The Making of a Nurse by Tilda Shalof

The Making of a Nurse by Tilda Shalof

Author:Tilda Shalof [Shalof, Tilda]
Language: eng
Format: epub
ISBN: 978-1-55199-257-0
Publisher: McClelland & Stewart
Published: 2007-08-17T04:00:00+00:00


MY UNDERSTANDING of Mrs. Green’s choice helped me accept it. I also had a deeper understanding of Mrs. Ford’s. However, just when I thought I was getting a handle on these complex moral, ethical, and spiritual matters, I heard a story that raised new questions. I was walking past the nurses’ station when Louise saw me and called out, “Hey, Tilda!” Louise must be fifty, but yoga classes and good genes make her look thirty. Petite and delicate, she leaned over the countertop and grabbed my hands with surprising strength. “Have I got a story for you!” Who had time for stories? It was insanely busy and who should know that better than Louise herself who was in charge of the ICU that day? We were short six nurses, and patients were being admitted and transferred out all day. I assumed she would tell me the story later, if we managed to get a coffee break.

“I’ve got to tell you now,” she insisted, pencilling a name in the staffing book and then setting it aside.

I motioned to someone to cover for me, that I’d be back to my room in a minute or two, and leaned over the counter with my elbows resting on the ledge. Louise’s eyes locked with mine and held fast.

“You’ll want to get this down,” she said, her eyes sparkling. She could hardly contain herself.

I reached over the countertop to grab a few scraps of paper that our ward clerk leaves for us to record lab results and telephone numbers. “Shoot,” I said, my pen poised. As she began to speak, it grew quiet around us. Tracy took over Louise’s work for her. Other nurses moved closer to listen and others moved out of the way as if to clear a path for this story to be told.

“Has it ever happened to you, Tilda, that you love a friend’s mother like your own?”

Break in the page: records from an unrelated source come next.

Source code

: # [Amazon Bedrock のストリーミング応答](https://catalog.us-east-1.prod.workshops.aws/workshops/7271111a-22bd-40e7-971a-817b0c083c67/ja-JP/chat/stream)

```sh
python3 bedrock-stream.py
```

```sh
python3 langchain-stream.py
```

“Yes.” I thought about Bunny, Joy’s mother, and other borrowed mothers, both past and present. I felt a swell of all the mother love they had offered me and all that I felt for them.

“You remember I told you about Alice? She’s my best friend Meredith’s mother. I loved her like my own mother. Last year she was diagnosed with lung cancer and I made a promise to her that I would help her when the time came.” I nodded. “Oh, I wish you had known her! She was brilliant and very strong-minded. She read everything – you’d have loved her, Tilda. But during her last year, she struggled to breathe and couldn’t get around. She had no appetite and lost forty pounds. One day she told me all she wanted was a cigarette, just one. She already had lung cancer, so why couldn’t she have one? She enjoyed it so much. She had a right to that bit of enjoyment, don’t you think?” We nodded and Louise took a deep breath and closed her eyes to help her find her place in the story again.